Intrepid is an IBM Blue Gene/P supercomputer located at the Argonne Leadership Computing Facility. More information on Intrepid can be found at http://www.alcf.anl.gov/.

6.1. Requesting Access

If you do not already have an account on Intrepid, you can request one at https://accounts.alcf.anl.gov/accounts/request.php. More information about this process and requesting allocations for your project can be found at http://www.alcf.anl.gov/support/gettingstarted/index.php.

6.2. SSH Keys

Accessing the Intrepid via SSH can be done with any SSH software package. Before logging in, you will need to generate an SSH public key and send it to support@alcf.anl.gov for verification and installation.

6.3. Cryptocard

This security token uses one-time passwords for controlled access to the BG/P login systems.

6.4. Connecting to a login node

When you gain access to Intrepid, you should receive a cryptocard and a temporary PIN. You must have a working cryptocard, know your PIN, and have your SSH key in place before you may login.

You can connect to Intrepid with the following command:

ssh yourusername@intrepid.alcf.anl.gov

You will be presented with a password prompt. The first part of your password is your PIN. Enter you PIN, press the Cryptocard button, and then enter the password your crypocard generates. If this is the first time you are logging in, you will be prompted to change your PIN.

6.5. Downloading and building Swift

The most recent versions of Swift can be found at http://www.ci.uchicago.edu/swift/downloads/index.php. Follow the instructions provided on that site to download and build Swift.

6.6. Adding Swift to your PATH

Once you have installed Swift, add the Swift binary to your PATH so you can easily run it from any directory.

In your home directory, edit the file ".bashrc".

If you have installed Swift via a source repository, add the following line at the bottom of .bashrc.

export PATH=$PATH:$HOME/cog/modules/swift/dist/swift-svn/bin

If you have installed Swift via a binary package, add this line:

export PATH=$PATH:$HOME/swift-<version>/bin

Replace <version> with the actual name of the swift directory in the example above.

6.7. What You Need To Know Before Running Swift

Before you can create a Swift configuration file, there are some things you will need to know.

6.7.1. Swift Work Directory

The Swift work directory is a directory which Swift uses for processing work. This directory needs to be writable. Common options for this are:

/home/username/swiftwork
/home/username/work
/tmp

6.7.2. Which project(s) are you a member of?

Intrepid requires that you are a member of a project.
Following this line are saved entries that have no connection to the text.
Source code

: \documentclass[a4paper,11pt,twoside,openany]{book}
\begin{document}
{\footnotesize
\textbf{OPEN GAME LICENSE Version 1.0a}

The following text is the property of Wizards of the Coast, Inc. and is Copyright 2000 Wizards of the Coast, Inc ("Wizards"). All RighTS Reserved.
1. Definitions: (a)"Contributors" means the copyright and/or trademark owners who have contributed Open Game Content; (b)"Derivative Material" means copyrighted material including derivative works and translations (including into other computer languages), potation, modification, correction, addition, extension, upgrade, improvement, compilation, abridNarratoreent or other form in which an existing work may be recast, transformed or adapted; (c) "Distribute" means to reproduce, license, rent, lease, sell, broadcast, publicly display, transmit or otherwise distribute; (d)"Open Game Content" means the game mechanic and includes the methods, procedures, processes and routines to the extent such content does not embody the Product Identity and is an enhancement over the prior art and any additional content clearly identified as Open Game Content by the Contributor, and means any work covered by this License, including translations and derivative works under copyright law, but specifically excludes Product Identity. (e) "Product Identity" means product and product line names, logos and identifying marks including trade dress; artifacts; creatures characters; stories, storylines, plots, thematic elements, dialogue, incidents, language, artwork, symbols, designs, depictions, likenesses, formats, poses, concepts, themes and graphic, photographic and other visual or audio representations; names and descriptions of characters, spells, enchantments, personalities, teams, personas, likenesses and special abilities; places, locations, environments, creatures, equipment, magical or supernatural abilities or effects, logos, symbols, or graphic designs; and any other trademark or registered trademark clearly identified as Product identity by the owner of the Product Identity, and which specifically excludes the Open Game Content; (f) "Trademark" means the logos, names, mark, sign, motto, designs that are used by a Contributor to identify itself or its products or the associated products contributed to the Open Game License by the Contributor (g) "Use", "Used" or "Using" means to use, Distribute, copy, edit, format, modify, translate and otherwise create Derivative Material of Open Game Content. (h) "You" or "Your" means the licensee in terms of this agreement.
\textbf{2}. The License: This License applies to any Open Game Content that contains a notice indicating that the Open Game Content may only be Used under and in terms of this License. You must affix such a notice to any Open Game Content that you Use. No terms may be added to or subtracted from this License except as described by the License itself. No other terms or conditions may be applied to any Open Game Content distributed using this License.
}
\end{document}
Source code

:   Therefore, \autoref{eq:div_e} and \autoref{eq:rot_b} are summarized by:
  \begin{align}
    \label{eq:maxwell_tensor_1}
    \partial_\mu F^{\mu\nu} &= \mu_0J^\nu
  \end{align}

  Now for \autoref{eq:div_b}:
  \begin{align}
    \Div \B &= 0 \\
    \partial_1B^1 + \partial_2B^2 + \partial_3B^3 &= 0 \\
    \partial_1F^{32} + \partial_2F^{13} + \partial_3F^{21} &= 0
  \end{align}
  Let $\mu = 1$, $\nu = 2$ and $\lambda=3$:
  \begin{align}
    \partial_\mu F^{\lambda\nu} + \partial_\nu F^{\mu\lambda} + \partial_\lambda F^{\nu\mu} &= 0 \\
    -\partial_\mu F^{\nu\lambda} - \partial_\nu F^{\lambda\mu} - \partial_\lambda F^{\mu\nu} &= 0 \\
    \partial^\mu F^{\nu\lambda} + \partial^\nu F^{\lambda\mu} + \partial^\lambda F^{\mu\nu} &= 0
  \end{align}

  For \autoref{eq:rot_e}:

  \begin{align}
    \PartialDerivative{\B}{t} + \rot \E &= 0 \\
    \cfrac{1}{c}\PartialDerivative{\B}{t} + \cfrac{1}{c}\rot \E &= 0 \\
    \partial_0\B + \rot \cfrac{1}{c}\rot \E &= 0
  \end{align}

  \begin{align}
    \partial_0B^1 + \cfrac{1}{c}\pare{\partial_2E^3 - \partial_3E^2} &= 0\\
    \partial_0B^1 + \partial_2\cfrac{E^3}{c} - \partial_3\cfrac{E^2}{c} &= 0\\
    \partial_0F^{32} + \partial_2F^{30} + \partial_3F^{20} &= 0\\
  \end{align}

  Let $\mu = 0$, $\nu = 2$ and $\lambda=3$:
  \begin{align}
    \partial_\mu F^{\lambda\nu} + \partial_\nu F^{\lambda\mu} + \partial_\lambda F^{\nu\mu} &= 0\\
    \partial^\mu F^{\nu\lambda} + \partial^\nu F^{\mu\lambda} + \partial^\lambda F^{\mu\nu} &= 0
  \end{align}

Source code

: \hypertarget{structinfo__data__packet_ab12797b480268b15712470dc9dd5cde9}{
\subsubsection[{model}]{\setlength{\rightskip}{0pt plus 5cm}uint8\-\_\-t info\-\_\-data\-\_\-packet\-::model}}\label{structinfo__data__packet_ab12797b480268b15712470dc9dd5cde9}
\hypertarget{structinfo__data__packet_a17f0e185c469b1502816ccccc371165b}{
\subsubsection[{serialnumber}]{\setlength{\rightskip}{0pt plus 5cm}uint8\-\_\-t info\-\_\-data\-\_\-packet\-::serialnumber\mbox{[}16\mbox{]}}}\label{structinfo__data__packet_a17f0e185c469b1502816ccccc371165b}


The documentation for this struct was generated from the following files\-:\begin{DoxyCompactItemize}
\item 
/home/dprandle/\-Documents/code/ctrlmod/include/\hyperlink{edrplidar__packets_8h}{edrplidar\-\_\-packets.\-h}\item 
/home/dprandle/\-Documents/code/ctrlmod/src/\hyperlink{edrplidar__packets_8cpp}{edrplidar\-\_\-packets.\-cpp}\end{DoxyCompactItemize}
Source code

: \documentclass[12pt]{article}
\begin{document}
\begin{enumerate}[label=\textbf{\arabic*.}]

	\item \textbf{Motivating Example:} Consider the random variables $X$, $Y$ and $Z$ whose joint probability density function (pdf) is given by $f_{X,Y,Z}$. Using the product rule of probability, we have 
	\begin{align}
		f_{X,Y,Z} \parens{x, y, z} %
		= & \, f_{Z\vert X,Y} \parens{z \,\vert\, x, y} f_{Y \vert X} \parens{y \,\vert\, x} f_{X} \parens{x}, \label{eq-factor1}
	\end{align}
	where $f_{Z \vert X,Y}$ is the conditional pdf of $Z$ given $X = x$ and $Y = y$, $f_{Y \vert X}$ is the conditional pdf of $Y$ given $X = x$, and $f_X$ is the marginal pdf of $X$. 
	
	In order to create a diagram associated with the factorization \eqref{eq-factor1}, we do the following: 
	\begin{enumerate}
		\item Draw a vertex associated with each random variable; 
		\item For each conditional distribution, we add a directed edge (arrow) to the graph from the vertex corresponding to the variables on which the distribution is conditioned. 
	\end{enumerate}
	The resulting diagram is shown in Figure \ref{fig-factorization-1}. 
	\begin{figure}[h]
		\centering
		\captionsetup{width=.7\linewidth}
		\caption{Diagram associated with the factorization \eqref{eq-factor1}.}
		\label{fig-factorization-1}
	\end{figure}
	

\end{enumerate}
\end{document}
You can determine this by running the following command:

$ projects
HTCScienceApps

If you are not a member of a project, you must first request access to a project. More information on this process can be found at https://wiki.alcf.anl.gov/index.php/Discretionary_Allocations

6.7.3. Determine your Queue

Intrepid has several different queues you can submit jobs to depending on the type of work you will be doing. The command "qstat -q" will print the most up to date list of this information.

Table 1. Intrepid Queues
User Queue Queue Nodes Time (hours) User Maxrun Project maxrun

prod-devel

prod-devel

64-512

0-1

5

20

prod

prod-short

512-4096

0-6

5

20

prod

prod-long

512-4096

6-12

5

20

prod

prod-capability

4097-32768

0-12

2

20

prod

prod-24k

16385-24576

0-12

2

20

prod

prod-bigrun

32769-40960

0-12

2

20

prod

backfill

512-8192

0-6

5

10

6.8. Generating Configuration Files

Now that you know what queue to use, your project, and your work directory, it is time to set up Swift. Swift uses a configuration file called sites.xml to determine how it should run. There are two methods you can use for creating this file. You can manually edit the configuration file, or generate it with a utility called gensites.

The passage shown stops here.